2.º No entanto, também se acrescentou que mesmo que assim não fosse, não estariam reunidos os requisitos para a uniformização de jurisprudência.
3ª E, por último, entendeu que a intervenção do Plenário também não podia ter lugar, face ao que dispõe o artigo 79.º-A, da LTC.
4.º Concordamos inteiramente com a decisão objeto da reclamação.
5.º Esta matéria também já foi, por nós, tratada nas anteriores promoções (fls. 355 a 357 e 369 a 371), nada mais tendo a acrescentar.
6.º Quanto ao despacho ter sido proferido pelo Exm.º Senhor Conselheiro Relator quando o requerimento se dirigia ao Senhor Presidente do Tribunal Constitucional, apenas diremos que mesmo que esse requerimento fosse considerado, inequivocamente, um recurso para o Plenário, sempre caberia ao Senhor Conselheiro Relator proferir despacho de admissão, ou não (artigo 79.º-D, n.ºs 2 e 3 da LTC).
7.º Por outro lado, neste processo, e como resulta do que se disse no douto despacho reclamado, quando se apreciou a questão à luz do artigo 79.º-A da LTC, o Senhor Presidente deste Tribunal já não poderia ter qualquer intervenção.
8.º Pelo exposto, deve indeferir-se a reclamação.”
Cumpre apreciar e decidir.
II – Fundamentação
6. O reclamante pretende que se declare a inexistência ou, subsidiariamente, a nulidade absoluta do despacho que indeferiu o requerimento que apresentou em 5 de abril de 2013. Alicerça essa pretensão na circunstância de ter dirigido o requerimento ao Presidente do Tribunal Constitucional e na consideração de que o Relator não tinha poderes para se pronunciar e decidir sobre a matéria.
Não lhe assiste razão, desde logo no relevo atribuído ao endereçamento aposto no requerimento.
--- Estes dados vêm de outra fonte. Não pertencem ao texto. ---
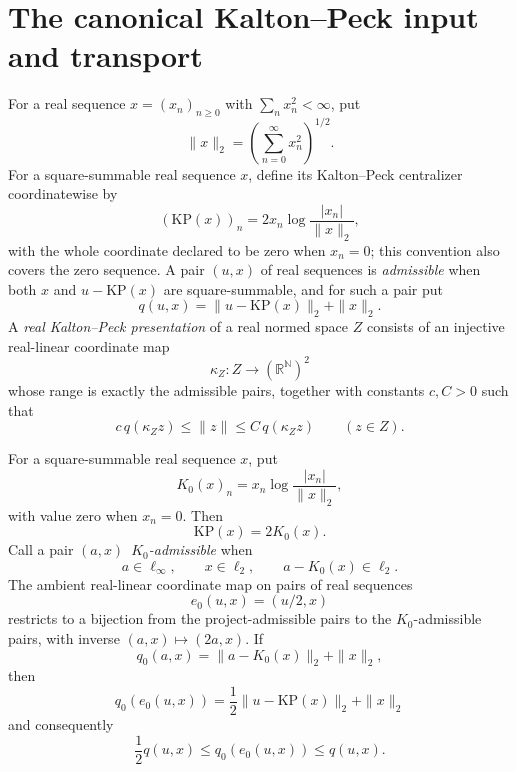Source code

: \section{The canonical Kalton--Peck input and transport}

\begin{definition}\label{def:kp-presentation}
For a real sequence $x=(x_n)_{n\geq0}$ with $\sum_n x_n^2<\infty$, put
\[
  \|x\|_2=\left(\sum_{n=0}^{\infty}x_n^2\right)^{1/2}.
\]
For a square-summable real sequence $x$, define its Kalton--Peck centralizer coordinatewise by
\[
  (\mathrm{KP}(x))_n=2x_n\log\frac{|x_n|}{\|x\|_2},
\]
with the whole coordinate declared to be zero when $x_n=0$; this convention also covers the zero
sequence.  A pair $(u,x)$ of real sequences is \emph{admissible} when both $x$ and
$u-\mathrm{KP}(x)$ are square-summable, and for such a pair put
\[
  q(u,x)=\|u-\mathrm{KP}(x)\|_2+\|x\|_2.
\]
A \emph{real Kalton--Peck presentation} of a real normed space $Z$ consists of an injective
real-linear coordinate map
\[
  \kappa_Z:Z\longrightarrow(\mathbb R^{\mathbb N})^2
\]
whose range is exactly the admissible pairs, together with constants $c,C>0$ such that
\[
  c\,q(\kappa_Zz)\leq\|z\|\leq C\,q(\kappa_Zz)
  \qquad(z\in Z).
\]
\leanok
\end{definition}

\begin{lemma}
\label{lem:kp-normalization}
For a square-summable real sequence $x$, put
\[
  K_0(x)_n=x_n\log\frac{|x_n|}{\|x\|_2},
\]
with value zero when $x_n=0$.  Then
\[
  \mathrm{KP}(x)=2K_0(x).
\]
Call a pair $(a,x)$ \,\emph{$K_0$-admissible} when
\[
  a\in\ell_\infty,\qquad x\in\ell_2,
  \qquad a-K_0(x)\in\ell_2.
\]
The ambient real-linear coordinate map on pairs of real sequences
\[
  e_0(u,x)=(u/2,x)
\]
restricts to a bijection from the project-admissible pairs to the $K_0$-admissible pairs, with
inverse $(a,x)\mapsto(2a,x)$.  If
\[
  q_0(a,x)=\|a-K_0(x)\|_2+\|x\|_2,
\]
then
\[
  q_0(e_0(u,x))
   =\frac12\|u-\mathrm{KP}(x)\|_2+\|x\|_2
\]
and consequently
\[
  \frac12q(u,x)\leq q_0(e_0(u,x))\leq q(u,x).
\]
\leanok
\end{lemma}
7. A competência para o conhecimento de qualquer pretensão ou impulso processual afere-se pelo seu objeto, e não pelo órgão judicial a quem é dirigido, pois não assiste às partes o poder de conferir ou subtrair a competência para o conhecimento de qualquer questão diversamente do fixado no ordenamento adjetivo pertinente.
Ora, sendo o requerimento formulado dirigido a provocar a intervenção do plenário, sem especificar a norma legal em que alicerçava tal pretensão, incumbia ao Relator, de acordo com o disposto no artigo 78.º, n.º1 da LTC, apreciar da admissibilidade processual desse impulso, procedendo previamente à sua caracterização.
Assim, encontra-se no despacho reclamado a consideração de que não se tratava de requerimento de interposição de recurso fundado no artigo 79.ºD, pelo que não havia que proferir o despacho previsto no artigo 685.º-C do CPC, aplicável ex vi artigo 69.º da LTC (cfr. Acórdão n.º 541/2012).
E, prosseguindo a análise, considerou o relator que se estava perante impulso que procurava desencadear a apreciação prevista no artigo 79.ºA da LTC, mas que, por há muito esgotado o quadro normativo em que tal intervenção era admissível, havia que indeferir o requerido.
Tratou-se, então, na economia do despacho reclamado, de considerar o requerimento como consubstanciando incidente anómalo, porque inteiramente alheio à regular tramitação e à faculdade discricionária inicial cometida ao Presidente do Tribunal Constitucional no artigo 79.ºA da LTC, e de negar o seguimento pretendido, por inadmissível. Não se tratou, como pretende o recorrente, de chamar a si a apreciação sobre o mérito da intervenção do Plenário sobre a questão.
8. Ora, a competência exercida pertence inequivocamente ao Relator, a quem incumbe, nos termos expressos no artigo 78.º, n.º1 da LTC, o poder-dever de “julgar os incidentes suscitados”, aí se incluindo os incidentes anómalos.
Inexiste, pelo exposto, vício competencial na prolação do despacho reclamado e, em consequência, improcede manifestamente a arguição da sua inexistência e de verificação de nulidade absoluta.
III – Decisão
9. Pelos fundamentos expostos, decide-se indeferir a reclamação.
Custas pelo reclamante, fixadas em 20 unidades de conta, de acordo com o impulso em presença e os critérios seguidos pelo Tribunal.
Notifique.
Lisboa, 29 de maio de 2013. – Fernando Vaz Ventura – Pedro Machete – Joaquim de Sousa Ribeiro.